Reproduce exactly, and only, the lines below from the one containing "Make sure to" through the one containing "http://parnassos-ski.gr/".

***** Extracted information

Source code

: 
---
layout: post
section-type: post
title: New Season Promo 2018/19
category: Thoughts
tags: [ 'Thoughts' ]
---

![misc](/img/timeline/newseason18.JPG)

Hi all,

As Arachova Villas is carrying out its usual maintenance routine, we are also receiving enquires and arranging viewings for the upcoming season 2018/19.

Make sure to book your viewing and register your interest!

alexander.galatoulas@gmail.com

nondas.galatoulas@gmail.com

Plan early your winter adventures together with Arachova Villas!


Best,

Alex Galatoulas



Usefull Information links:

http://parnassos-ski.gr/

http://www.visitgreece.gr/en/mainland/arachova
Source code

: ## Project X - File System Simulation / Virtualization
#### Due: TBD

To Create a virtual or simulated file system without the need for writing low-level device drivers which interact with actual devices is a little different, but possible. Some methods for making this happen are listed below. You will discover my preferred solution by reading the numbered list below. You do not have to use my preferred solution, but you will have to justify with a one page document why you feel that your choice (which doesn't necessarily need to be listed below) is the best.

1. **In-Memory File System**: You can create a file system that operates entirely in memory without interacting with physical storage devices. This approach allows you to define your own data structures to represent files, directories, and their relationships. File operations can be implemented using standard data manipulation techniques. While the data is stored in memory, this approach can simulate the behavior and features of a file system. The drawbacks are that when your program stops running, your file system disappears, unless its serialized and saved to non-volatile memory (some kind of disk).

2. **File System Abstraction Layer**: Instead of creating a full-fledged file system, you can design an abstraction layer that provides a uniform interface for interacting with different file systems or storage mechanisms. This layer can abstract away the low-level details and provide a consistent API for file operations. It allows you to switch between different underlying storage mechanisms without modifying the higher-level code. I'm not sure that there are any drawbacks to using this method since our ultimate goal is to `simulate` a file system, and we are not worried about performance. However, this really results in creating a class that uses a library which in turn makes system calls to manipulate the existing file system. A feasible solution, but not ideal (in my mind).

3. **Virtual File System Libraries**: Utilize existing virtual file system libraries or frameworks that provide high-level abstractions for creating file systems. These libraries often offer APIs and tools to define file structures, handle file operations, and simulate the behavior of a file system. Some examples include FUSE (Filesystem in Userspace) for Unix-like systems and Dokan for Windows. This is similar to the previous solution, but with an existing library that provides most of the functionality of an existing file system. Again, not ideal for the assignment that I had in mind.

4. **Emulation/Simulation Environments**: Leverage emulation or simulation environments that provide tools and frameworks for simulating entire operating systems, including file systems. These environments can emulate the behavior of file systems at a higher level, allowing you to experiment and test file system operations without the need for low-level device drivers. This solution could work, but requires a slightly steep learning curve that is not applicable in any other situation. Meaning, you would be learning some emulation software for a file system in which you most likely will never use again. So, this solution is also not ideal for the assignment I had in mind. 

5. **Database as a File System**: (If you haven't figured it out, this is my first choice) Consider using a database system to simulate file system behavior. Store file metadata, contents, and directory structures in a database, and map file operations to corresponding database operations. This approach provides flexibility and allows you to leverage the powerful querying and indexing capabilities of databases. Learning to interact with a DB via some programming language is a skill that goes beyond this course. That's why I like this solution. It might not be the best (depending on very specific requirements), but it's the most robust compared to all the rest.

**********

**Answer space**
Make sure to book your viewing and register your interest!

alexander.galatoulas@gmail.com

nondas.galatoulas@gmail.com

Plan early your winter adventures together with Arachova Villas!


Best,

Alex Galatoulas



Usefull Information links:

http://parnassos-ski.gr/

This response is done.